WHAT TO PRODUCE » What lines of the material below hold the string "Aaaida"? Copy them out.

EXERCISE INPUTS »
————

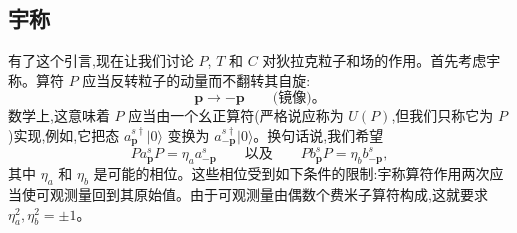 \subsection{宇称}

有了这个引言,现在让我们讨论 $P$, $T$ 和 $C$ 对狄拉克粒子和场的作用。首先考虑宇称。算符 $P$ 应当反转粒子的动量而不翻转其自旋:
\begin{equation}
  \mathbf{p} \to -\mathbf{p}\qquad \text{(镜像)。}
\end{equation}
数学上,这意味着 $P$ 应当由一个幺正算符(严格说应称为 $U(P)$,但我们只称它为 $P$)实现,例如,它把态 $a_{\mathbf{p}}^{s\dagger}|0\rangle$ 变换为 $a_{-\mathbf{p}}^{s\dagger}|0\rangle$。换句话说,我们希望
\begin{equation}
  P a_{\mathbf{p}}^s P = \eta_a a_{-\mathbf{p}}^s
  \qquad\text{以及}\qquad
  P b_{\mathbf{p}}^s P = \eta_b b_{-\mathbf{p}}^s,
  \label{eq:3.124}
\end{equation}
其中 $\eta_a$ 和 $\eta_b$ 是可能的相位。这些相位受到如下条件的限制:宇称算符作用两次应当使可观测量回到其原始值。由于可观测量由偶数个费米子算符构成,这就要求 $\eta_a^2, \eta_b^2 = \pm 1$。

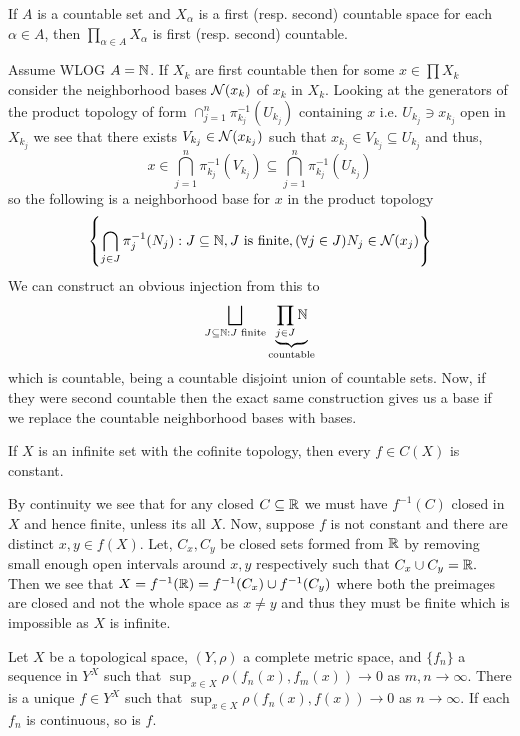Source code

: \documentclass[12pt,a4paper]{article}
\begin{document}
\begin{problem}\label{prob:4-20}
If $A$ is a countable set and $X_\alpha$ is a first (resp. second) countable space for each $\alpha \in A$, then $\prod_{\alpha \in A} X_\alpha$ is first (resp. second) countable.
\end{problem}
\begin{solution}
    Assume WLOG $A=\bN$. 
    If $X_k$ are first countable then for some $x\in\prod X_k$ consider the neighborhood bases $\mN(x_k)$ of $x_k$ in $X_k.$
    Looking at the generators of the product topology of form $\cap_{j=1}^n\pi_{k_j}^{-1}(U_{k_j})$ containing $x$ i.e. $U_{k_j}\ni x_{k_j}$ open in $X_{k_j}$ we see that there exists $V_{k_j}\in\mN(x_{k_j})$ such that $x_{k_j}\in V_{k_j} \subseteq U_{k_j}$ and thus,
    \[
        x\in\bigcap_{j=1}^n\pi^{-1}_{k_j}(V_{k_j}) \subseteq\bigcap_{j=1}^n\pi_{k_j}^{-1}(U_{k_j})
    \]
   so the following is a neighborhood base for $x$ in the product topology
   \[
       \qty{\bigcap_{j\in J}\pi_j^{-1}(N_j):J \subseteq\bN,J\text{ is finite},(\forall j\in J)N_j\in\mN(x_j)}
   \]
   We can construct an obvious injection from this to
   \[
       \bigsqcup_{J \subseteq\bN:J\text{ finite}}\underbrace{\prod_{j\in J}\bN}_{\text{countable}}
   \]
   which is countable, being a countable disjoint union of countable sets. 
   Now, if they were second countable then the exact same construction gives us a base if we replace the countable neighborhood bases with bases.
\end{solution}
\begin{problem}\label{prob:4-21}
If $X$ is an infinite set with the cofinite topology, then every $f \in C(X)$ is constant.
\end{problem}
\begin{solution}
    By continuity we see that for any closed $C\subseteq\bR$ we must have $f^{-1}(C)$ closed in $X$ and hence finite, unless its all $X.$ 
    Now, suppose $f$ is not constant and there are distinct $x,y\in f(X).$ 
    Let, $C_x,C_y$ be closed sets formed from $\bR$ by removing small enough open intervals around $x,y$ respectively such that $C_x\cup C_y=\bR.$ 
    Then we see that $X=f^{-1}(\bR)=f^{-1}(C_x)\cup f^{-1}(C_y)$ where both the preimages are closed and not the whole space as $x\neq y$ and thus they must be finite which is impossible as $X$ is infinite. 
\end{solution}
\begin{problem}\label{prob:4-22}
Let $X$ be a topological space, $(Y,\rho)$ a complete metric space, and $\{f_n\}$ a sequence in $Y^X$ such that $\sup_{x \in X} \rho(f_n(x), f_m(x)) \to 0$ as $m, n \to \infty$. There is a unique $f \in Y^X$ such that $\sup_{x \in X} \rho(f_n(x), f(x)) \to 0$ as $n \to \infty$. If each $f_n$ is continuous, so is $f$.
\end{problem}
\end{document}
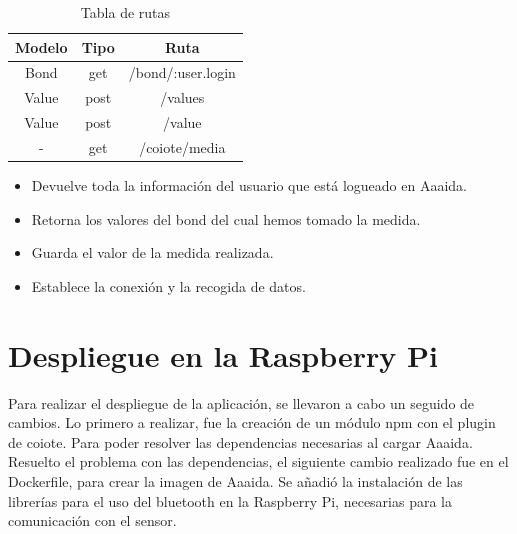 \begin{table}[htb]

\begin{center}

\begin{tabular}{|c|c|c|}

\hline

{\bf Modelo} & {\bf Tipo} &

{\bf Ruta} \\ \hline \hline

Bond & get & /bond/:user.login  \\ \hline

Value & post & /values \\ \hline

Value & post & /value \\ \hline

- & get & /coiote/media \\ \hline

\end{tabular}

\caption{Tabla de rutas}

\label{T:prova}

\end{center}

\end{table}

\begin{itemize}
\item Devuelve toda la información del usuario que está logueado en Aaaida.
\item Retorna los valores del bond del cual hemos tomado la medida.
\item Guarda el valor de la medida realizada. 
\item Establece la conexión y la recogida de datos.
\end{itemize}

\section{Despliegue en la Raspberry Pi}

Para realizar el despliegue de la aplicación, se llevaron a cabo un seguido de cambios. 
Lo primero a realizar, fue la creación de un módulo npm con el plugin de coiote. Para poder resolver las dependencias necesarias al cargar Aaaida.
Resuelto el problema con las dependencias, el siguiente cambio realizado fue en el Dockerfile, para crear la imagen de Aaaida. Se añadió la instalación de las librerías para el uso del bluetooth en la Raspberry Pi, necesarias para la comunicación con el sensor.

————

SOLUTION BELOW »
\item Devuelve toda la información del usuario que está logueado en Aaaida.
Lo primero a realizar, fue la creación de un módulo npm con el plugin de coiote. Para poder resolver las dependencias necesarias al cargar Aaaida.
Resuelto el problema con las dependencias, el siguiente cambio realizado fue en el Dockerfile, para crear la imagen de Aaaida. Se añadió la instalación de las librerías para el uso del bluetooth en la Raspberry Pi, necesarias para la comunicación con el sensor.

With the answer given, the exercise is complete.